What really happens in a try { return x; } finally { x = null; } statement?

Question

I saw this tip in another question and was wondering if someone could explain to me how on earth this works? I mean, does the finally clause really execute after the return statement? How thread-unsafe is this code? Can you think of any additional hackery that can be done w.r.t. this try-finally hack?

Update 1 well, it seems as though a temporary variable is created (even though we do not see it).

Answer 1

The finally clause executes after the return statement but before actually returning from the function. It has little to do with thread safety, I think. It is not a hack - the finally is guaranteed to always run no matter what you do in your try block or your catch block.

Answer 2

No - at the IL level you can't return from inside an exception-handled block.
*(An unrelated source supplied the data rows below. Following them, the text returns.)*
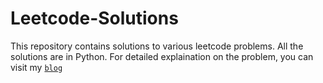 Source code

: # Leetcode-Solutions

This repository contains solutions to various leetcode problems. All the solutions are in Python. For detailed explaination on the problem, you can visit my [`blog`](https://blog.vrushtimody.me/)
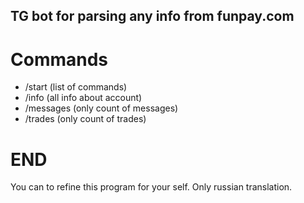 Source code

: ## TG bot for parsing any info from funpay.com
# Commands
- /start (list of commands)
- /info (all info about account)
- /messages (only count of messages)
- /trades (only count of trades)

# END
You can to refine this program for your self.
Only russian translation.
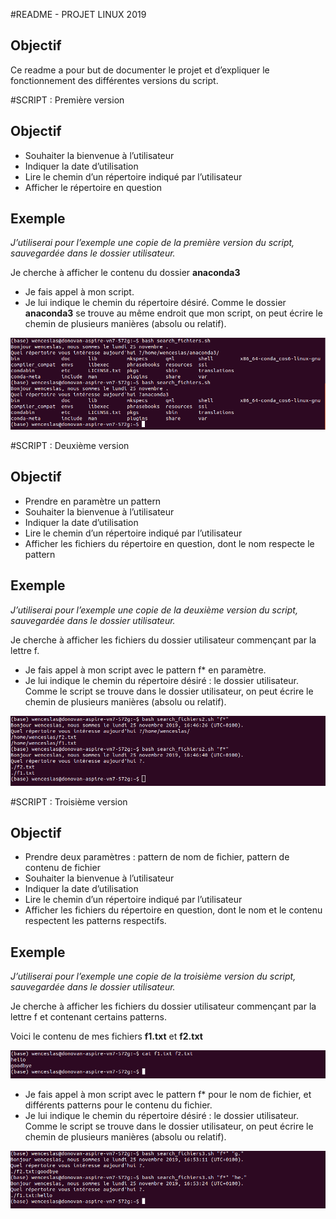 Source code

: ﻿#README - PROJET LINUX 2019

## Objectif 

Ce readme a pour but de documenter le projet et d’expliquer le fonctionnement des différentes versions du script.

#SCRIPT : Première version

## Objectif

- Souhaiter la bienvenue à l’utilisateur 
- Indiquer la date d’utilisation
- Lire le chemin d’un répertoire indiqué par l’utilisateur
- Afficher le répertoire en question

## Exemple

*J’utiliserai pour l’exemple une copie de la première version du script, sauvegardée dans le dossier utilisateur.*

Je cherche à afficher le contenu du dossier **anaconda3** 

- Je fais appel à mon script.
- Je lui indique le chemin du répertoire désiré. Comme le dossier **anaconda3** se trouve au même endroit que mon script, on peut écrire le chemin de plusieurs manières (absolu ou relatif).

![exemple 1](EXEMPLE1.png)

#SCRIPT : Deuxième version

## Objectif

- Prendre en paramètre un pattern
- Souhaiter la bienvenue à l’utilisateur 
- Indiquer la date d’utilisation
- Lire le chemin d’un répertoire indiqué par l’utilisateur
- Afficher les fichiers du répertoire en question, dont le nom respecte le pattern

## Exemple

*J’utiliserai pour l’exemple une copie de la deuxième version du script, sauvegardée dans le dossier utilisateur.*

Je cherche à afficher les fichiers du dossier utilisateur commençant par la lettre f.

- Je fais appel à mon script avec le pattern f* en paramètre.
- Je lui indique le chemin du répertoire désiré : le dossier utilisateur. Comme le script se trouve dans le dossier utilisateur, on peut écrire le chemin de plusieurs manières (absolu ou relatif).

![exemple 2](EXEMPLE2.png)

#SCRIPT : Troisième version

## Objectif

- Prendre deux paramètres : pattern de nom de fichier, pattern de contenu de fichier
- Souhaiter la bienvenue à l’utilisateur 
- Indiquer la date d’utilisation
- Lire le chemin d’un répertoire indiqué par l’utilisateur
- Afficher les fichiers du répertoire en question, dont le nom et le contenu respectent les patterns respectifs.

## Exemple

*J’utiliserai pour l’exemple une copie de la troisième version du script, sauvegardée dans le dossier utilisateur.*

Je cherche à afficher les fichiers du dossier utilisateur commençant par la lettre f et contenant certains patterns.

Voici le contenu de mes fichiers **f1.txt** et **f2.txt**

![exemple 3.1](EXEMPLE31.png)

- Je fais appel à mon script avec le pattern f* pour le nom de fichier, et différents patterns pour le contenu du fichier.
- Je lui indique le chemin du répertoire désiré : le dossier utilisateur. Comme le script se trouve dans le dossier utilisateur, on peut écrire le chemin de plusieurs manières (absolu ou relatif).

![exemple 3.2](EXEMPLE32.png)
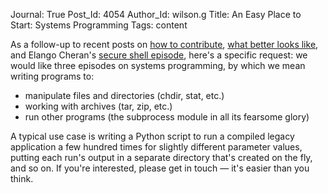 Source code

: Journal: True
Post_Id: 4054
Author_Id: wilson.g
Title: An Easy Place to Start: Systems Programming
Tags: content

<p>As a follow-up to recent posts on <a href="{{root_path}}/blog/2011/02/how-to-contribute.html">how to contribute</a>, <a href="{{root_path}}/blog/2011/02/what-better-looks-like.html">what better looks like</a>, and Elango Cheran's <a href="{{root_path}}/blog/2011/02/ask-and-ye-shall-receive.html">secure shell episode</a>, here's a specific request: we would like three episodes on systems programming, by which we mean writing programs to:</p>
<ul>
<li>manipulate files and directories (chdir, stat, etc.)</li>
<li>working with archives (tar, zip, etc.)</li>
<li>run other programs (the subprocess module in all its fearsome glory)</li>
</ul>
<p>A typical use case is writing a Python script to run a compiled legacy application a few hundred times for slightly different parameter values, putting each run's output in a separate directory that's created on the fly, and so on.  If you're interested, please get in touch &mdash; it's easier than you think.</p>
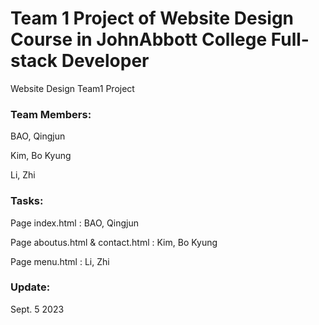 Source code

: # Team 1 Project of Website Design Course in JohnAbbott College Full-stack Developer

Website Design Team1 Project

### Team Members:

BAO, Qingjun

Kim, Bo Kyung

Li, Zhi


### Tasks:

Page index.html : BAO, Qingjun

Page aboutus.html & contact.html : Kim, Bo Kyung

Page menu.html : Li, Zhi


### Update:

Sept. 5 2023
It essentially stores it in a variable and returns afterwards

i.e. similar to:

int tmp;
try {
  tmp = ...
} finally {
  ...
}
return tmp;

for example (using reflector):

static int Test() {
    try {
        return SomeNumber();
    } finally {
        Foo();
    }
}

compiles to:

.method private hidebysig static int32 Test() cil managed
{
    .maxstack 1
    .locals init (
        [0] int32 CS$1$0000)
    L_0000: call int32 Program::SomeNumber()
    L_0005: stloc.0 
    L_0006: leave.s L_000e
    L_0008: call void Program::Foo()
    L_000d: endfinally 
    L_000e: ldloc.0 
    L_000f: ret 
    .try L_0000 to L_0008 finally handler L_0008 to L_000e
}

This basically declares a local variable (CS$1$0000), places the value into the variable (inside the handled block), then after exiting the block loads the variable, then returns it. Reflector renders this as:

private static int Test()
{
    int CS$1$0000;
    try
    {
        CS$1$0000 = SomeNumber();
    }
    finally
    {
        Foo();
    }
    return CS$1$0000;
}

Answer 3

If x is a local variable, I don't see the point, as x will be effectively set to null anyway when the method is exited and the value of the return value is not null (since it was placed in the register before the call to set x to null).

I can only see doing this happening if you want to guarantee the change of the value of a field upon return (and after the return value is determined).

Answer 4

The finally statement is executed, but the return value isn't affected. The execution order is:

• Code before return statement is executed
• Expression in return statement is evaluated
• finally block is executed
• Result evaluated in step 2 is returned

Here's a short program to demonstrate:

using System;

class Test
{
    static string x;

    static void Main()
    {
        Console.WriteLine(Method());
        Console.WriteLine(x);
    }

    static string Method()
    {
        try
        {
            x = "try";
            return x;
        }
        finally
        {
            x = "finally";
        }
    }
}

This prints "try" (because that's what's returned) and then "finally" because that's the new value of x.

Of course, if we're returning a reference to a mutable object (e.g. a StringBuilder) then any changes made to the object in the finally block will be visible on return - this hasn't affected the return value itself (which is just a reference).